SANIB-SINAG  1   February 15, 1998


 1.5    
The Human Spirit & the Miracle
(Newspaper clipping: A book review of Jean-Dominique Bauby's book, The Diving Bell 
and the Butterfly, translated from French by Jeremy Legatt & Alfred A. Knopf, 133 pp.)
By Louie C. Camino, 
Philippine Daily Inquirer
___________________________________________________________


WRITING with your right or left hand all your life, you suddenly lose the use of that hand in an accident or a debilitating disease. Now, you have to learn again how to write with your other hand. Imagine the difficulty, the distress, the trials and errors, the battle of learning again from scratch.

        What if you lost both hands?

        The human spirit often finds a way. The Irish writer Cristy Brown wrote with his left foot. Physicist Stephen Hawkings, his face and body twisted, wrote the brilliant A Brief History of Time from his wheelchair.

        Jean-Dominique Bauby wrote with his left eye.

        Fate smashed Bauby on the road to the French countryside. Bauby had a quick temper, taste for good food, loved books, was the father of a 10-year-old boy and an 8-year-old girl and the editor-in-chief of the popular French fashion magazine, Elle.

        On Dec. 8, 1995, he was 43 and driving his son to what would have been their weekend together, at the same time test-driving a new BMW he was planning to buy, when he suffered a cerebrovascular accident that knocked his brain stem out of action.

        "In the past," Bauby later wrote, "it was known as a massive stroke and you simply died. In his case, the latest resuscitation methods worked and he survived "with what is so aptly known as 'locked-in syndrome'."

        He was paralyzed from head to toe, but his mind remained intact. He could not speak or move. He could blink only his left eye; the useless right eye was sewn shut to avoid laceration.

        In short, Bauby, in the prime of his life, suddenly found himself locked inside his own body. He was alive but only barely. He was trapped, he falt, inside a "diving bell" but he could "hear" like a butterfly. The quieter it was the sharper his mind's ear became.

        The Diving Bell is Bauby's memoir, written from and despite the cruel confines of his deadened body, and it is a most unusual memoir. One reviewer calls it "the most remarkable memoir of our time."

    The way this little book was created is certainly most remarkable. Using his left eye, Bauby wrote, was a painful, deafening and funny process that took several months. He used the same single eye to communicate.

        "It is a simple enough system," he wrote. "You read off the alphabet until, with a blink of my eye, I stop you at the letter to be noted. This maneuver is repeated for the letters that follow, so that fairly soon, you have a whole word, and then fragments of more or less intelligible sentences.

        "That," he said, "at least, is the theory."

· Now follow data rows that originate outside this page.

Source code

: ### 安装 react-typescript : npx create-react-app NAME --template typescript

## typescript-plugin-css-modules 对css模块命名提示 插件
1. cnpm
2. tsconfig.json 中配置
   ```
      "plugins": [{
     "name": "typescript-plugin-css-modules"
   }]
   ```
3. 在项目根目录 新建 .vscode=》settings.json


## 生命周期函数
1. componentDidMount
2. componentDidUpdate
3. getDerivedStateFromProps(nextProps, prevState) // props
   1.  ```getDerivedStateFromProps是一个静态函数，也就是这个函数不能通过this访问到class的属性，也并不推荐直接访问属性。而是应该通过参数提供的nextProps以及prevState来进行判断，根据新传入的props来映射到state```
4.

        The actual "dictation" was something else. It was frustrating, sometimes laughable, because of the assortment of people who, with only the best of intentions, tried to communicate with him. The nervous ones made mistakes, the impatient tried to guess his words before he could complete them; the simply obtuse could not understand at all.

        "Crossword fans and scrabble players have a head start," he wrote. "Reticent people are difficult. If I ask them 'how are you?' (remember that Bauby was blinking one letter at a time to express this simple greeting) they answer 'fine,' immediately putting the ball back on my court."

        One day, he attempted to ask for his "Glasses" (lunettes in French). He was asked what he wanted to do with the "moon" (lune).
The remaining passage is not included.